The tears were really rolling by then. She made a halfhearted attempt to wipe them away.

“The puppy never went out alone. Just never! We had sunk a geotherm close to the house but, I don’t know, we’d struck the water table or something and anyway there was this deep, deep, well. About ten meters and it was jagged on the side without plastiform and some water at the bottom.

“I was at the kitchen window and I could see him bouncing around and I knew that anybody could watch him that way. Gay didn’t have to be a baby about hovering over him all the time and, well, I looked up once. ...” She sighed like a death rattle. “And he was gone.

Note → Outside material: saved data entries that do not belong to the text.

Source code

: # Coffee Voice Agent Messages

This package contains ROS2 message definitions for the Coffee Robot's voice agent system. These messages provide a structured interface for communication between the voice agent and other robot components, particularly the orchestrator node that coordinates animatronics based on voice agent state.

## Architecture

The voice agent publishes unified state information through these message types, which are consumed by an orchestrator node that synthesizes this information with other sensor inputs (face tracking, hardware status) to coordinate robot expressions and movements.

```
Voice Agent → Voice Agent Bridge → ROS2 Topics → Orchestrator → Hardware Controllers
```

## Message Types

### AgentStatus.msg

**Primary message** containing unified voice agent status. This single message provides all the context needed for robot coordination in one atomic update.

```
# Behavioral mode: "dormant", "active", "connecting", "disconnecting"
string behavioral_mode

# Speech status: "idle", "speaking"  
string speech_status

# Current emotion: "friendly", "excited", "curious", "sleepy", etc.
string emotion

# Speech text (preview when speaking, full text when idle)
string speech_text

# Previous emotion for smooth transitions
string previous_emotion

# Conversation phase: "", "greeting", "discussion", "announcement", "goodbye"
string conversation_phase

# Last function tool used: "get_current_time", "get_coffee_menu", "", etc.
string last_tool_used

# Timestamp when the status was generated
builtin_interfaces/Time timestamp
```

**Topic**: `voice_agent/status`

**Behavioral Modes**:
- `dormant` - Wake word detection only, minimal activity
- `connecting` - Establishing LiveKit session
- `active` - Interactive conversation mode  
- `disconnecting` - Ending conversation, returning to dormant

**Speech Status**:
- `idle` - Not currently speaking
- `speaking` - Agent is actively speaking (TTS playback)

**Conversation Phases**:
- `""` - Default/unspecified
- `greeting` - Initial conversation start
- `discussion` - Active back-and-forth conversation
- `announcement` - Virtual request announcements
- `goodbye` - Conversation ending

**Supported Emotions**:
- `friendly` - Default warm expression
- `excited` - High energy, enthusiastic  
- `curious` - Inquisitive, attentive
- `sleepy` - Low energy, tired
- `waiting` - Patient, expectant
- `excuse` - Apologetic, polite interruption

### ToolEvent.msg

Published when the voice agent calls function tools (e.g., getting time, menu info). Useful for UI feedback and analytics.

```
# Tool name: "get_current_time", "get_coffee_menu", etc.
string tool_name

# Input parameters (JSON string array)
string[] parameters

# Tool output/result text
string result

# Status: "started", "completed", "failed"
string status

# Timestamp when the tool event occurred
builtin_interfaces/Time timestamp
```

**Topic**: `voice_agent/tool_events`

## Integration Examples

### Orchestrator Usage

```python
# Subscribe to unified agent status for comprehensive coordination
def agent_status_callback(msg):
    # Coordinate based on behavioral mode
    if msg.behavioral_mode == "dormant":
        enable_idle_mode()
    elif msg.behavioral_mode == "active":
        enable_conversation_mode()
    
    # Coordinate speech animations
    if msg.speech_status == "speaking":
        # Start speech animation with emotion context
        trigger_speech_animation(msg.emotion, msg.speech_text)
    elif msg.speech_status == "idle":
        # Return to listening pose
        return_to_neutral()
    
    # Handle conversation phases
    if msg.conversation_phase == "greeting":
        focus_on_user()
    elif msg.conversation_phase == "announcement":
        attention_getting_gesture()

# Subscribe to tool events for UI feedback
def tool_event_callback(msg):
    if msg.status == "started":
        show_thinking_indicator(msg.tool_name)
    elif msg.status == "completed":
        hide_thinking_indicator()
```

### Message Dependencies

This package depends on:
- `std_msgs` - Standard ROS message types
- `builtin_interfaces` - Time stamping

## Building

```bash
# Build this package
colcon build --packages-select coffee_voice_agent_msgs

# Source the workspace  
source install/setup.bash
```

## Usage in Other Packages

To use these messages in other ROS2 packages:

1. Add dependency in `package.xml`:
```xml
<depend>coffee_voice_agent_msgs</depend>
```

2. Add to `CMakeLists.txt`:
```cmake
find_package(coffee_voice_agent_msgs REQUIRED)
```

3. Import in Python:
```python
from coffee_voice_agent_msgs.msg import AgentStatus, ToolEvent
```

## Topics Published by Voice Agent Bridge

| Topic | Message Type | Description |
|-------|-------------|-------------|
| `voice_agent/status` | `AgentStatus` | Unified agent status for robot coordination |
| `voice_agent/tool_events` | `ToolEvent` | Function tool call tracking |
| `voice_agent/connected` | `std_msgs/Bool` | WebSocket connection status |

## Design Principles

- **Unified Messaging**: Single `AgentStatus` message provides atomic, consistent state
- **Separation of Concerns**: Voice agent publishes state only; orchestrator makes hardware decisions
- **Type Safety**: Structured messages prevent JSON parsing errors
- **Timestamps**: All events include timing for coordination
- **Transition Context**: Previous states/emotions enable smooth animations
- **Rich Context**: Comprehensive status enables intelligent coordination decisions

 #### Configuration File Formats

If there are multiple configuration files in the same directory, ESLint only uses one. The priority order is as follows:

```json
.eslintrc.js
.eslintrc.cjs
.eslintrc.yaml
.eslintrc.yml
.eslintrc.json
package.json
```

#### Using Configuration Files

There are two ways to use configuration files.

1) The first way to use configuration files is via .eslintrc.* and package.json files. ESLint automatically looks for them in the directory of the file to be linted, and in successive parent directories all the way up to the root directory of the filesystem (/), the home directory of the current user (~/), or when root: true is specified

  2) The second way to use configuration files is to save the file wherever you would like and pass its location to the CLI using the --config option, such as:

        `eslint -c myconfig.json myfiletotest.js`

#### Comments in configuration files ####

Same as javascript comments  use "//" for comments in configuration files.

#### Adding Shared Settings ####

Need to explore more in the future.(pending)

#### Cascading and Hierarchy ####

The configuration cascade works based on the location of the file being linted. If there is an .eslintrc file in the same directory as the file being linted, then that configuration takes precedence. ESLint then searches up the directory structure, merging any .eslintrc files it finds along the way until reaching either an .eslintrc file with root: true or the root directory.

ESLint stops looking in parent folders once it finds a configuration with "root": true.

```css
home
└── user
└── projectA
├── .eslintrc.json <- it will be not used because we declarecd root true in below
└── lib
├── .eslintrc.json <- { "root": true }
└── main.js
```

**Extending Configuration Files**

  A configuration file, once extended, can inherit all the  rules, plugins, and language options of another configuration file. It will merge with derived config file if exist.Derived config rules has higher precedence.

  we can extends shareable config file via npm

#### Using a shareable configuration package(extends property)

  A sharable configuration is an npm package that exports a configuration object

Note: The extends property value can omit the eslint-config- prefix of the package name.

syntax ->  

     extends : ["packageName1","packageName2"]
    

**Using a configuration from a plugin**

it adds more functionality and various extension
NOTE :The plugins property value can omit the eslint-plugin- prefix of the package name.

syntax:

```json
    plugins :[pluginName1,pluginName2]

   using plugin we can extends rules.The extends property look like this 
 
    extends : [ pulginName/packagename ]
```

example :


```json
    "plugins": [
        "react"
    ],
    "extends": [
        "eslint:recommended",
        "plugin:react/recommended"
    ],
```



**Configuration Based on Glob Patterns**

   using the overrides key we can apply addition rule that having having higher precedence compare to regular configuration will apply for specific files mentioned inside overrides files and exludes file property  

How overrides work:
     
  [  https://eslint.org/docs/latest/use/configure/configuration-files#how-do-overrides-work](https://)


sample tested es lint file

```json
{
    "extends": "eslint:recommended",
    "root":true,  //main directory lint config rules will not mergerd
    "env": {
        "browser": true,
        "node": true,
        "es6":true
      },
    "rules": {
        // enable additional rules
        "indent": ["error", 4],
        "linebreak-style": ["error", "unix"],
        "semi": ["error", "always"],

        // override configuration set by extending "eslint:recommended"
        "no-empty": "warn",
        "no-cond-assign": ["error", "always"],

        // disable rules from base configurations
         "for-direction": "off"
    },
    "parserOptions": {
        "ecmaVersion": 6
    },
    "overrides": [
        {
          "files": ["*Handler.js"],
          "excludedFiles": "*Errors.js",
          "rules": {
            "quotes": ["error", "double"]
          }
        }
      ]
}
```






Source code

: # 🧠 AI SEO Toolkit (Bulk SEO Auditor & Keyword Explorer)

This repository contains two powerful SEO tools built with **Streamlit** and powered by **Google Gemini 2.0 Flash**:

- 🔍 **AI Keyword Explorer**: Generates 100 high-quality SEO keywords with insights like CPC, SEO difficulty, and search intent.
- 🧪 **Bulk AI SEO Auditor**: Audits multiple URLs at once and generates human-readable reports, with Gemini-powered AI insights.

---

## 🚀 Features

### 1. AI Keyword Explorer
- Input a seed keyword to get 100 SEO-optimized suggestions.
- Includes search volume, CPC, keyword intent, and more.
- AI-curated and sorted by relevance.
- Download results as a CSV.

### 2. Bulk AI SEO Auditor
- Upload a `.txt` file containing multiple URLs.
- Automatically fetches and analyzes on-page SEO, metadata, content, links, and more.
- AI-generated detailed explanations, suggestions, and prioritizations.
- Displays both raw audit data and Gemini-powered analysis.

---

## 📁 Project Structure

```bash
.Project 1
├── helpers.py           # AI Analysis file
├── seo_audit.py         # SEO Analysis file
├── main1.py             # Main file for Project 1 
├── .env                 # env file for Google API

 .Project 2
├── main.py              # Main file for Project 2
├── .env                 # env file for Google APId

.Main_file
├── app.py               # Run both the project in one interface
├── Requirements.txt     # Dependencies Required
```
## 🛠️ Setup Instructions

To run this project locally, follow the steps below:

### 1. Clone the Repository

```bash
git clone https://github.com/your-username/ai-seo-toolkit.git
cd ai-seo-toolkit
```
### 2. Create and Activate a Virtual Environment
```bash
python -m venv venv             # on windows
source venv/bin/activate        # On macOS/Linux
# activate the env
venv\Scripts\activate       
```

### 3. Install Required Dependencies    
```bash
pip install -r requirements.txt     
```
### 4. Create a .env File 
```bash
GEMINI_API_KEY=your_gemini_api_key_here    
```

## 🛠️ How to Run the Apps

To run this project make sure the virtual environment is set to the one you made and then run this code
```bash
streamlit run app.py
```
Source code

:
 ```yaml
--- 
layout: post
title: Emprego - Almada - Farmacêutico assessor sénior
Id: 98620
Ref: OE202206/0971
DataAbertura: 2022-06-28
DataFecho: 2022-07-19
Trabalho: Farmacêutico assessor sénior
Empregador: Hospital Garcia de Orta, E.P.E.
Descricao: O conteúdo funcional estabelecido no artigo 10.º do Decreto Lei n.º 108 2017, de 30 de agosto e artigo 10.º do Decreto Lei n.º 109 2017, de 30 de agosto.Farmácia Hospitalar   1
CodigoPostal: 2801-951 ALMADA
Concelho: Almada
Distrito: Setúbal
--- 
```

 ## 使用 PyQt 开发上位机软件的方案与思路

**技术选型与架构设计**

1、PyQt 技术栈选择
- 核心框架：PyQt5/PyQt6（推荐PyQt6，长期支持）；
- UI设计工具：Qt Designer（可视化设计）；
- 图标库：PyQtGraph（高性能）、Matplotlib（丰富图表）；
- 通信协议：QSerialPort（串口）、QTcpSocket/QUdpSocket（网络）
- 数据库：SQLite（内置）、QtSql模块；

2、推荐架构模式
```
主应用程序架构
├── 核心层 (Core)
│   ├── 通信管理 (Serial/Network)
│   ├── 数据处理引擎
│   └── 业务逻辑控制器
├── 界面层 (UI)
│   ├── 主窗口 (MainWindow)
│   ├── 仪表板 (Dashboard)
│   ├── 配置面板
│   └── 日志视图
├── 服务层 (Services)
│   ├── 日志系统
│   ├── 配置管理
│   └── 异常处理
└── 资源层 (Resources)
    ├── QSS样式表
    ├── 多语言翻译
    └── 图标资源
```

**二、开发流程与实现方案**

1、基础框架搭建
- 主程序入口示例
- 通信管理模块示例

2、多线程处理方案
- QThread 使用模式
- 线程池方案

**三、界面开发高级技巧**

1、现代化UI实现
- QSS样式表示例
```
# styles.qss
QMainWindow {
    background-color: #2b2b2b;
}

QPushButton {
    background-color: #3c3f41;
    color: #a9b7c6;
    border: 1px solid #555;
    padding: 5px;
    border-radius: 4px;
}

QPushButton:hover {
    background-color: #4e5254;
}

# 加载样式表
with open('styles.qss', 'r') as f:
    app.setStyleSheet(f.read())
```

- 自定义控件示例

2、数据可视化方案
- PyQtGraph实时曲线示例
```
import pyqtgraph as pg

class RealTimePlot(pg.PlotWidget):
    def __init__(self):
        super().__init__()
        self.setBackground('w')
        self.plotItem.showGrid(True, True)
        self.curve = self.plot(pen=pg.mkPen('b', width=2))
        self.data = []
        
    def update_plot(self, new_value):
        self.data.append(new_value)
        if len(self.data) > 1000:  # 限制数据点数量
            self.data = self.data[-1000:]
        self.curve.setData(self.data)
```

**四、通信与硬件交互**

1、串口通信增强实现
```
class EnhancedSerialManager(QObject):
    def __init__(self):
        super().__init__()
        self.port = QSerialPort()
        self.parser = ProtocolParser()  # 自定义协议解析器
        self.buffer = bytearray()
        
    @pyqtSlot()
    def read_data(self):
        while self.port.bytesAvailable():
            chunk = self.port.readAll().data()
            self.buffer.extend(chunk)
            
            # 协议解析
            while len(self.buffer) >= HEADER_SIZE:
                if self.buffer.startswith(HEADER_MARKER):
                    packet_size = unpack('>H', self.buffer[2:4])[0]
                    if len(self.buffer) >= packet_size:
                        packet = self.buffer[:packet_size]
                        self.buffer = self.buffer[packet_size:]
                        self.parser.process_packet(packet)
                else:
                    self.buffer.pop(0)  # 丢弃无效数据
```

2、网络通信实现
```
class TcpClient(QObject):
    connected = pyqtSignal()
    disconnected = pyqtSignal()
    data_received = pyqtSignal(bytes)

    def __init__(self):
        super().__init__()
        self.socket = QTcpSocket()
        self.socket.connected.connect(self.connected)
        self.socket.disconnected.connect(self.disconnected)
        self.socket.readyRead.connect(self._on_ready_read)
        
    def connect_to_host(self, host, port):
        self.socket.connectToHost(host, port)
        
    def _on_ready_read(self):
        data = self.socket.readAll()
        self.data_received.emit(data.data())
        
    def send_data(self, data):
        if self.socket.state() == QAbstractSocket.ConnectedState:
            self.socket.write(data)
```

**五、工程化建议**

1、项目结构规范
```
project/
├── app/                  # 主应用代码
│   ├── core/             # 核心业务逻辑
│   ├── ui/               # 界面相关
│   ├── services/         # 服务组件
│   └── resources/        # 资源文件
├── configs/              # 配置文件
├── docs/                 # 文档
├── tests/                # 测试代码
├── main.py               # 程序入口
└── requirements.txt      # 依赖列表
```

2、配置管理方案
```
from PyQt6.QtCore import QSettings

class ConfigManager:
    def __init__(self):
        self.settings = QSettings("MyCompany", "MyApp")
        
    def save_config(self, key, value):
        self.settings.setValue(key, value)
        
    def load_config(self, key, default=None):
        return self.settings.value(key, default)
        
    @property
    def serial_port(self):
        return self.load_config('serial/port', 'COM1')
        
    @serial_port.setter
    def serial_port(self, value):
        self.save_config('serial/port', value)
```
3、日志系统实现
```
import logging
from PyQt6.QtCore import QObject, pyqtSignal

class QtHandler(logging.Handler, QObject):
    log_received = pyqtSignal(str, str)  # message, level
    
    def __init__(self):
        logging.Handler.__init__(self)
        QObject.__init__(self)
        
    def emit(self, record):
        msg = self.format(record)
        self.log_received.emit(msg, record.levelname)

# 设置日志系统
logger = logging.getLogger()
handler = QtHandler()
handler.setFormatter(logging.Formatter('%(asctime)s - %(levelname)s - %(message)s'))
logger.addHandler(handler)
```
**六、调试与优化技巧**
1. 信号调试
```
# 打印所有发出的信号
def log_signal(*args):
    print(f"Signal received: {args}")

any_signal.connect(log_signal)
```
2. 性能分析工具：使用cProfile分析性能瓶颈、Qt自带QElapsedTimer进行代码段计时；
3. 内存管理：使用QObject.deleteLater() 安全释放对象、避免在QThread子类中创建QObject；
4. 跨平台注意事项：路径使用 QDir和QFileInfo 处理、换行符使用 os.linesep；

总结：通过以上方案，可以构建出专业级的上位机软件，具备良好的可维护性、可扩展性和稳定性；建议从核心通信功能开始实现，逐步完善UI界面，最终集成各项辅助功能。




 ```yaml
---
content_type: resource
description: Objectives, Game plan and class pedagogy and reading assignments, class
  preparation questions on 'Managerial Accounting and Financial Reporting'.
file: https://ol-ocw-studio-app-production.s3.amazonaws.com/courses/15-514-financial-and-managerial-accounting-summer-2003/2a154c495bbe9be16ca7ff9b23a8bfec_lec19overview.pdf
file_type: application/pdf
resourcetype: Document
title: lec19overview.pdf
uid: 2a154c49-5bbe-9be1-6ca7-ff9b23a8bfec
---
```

“I ran outside right then, of course. And I knew. . . instantly. . . I knew what I should have known all along. That I had known it was going to happen. I mean, I knew he was going to fall. I knew it. Why else had I let him out?” And she sobbed.

“He was still alive but his little haunches his hips, you know were broken. The fall had smashed them. And the water was too deep for him so he was paddling with just his two front little paws to keep up. To keep alive.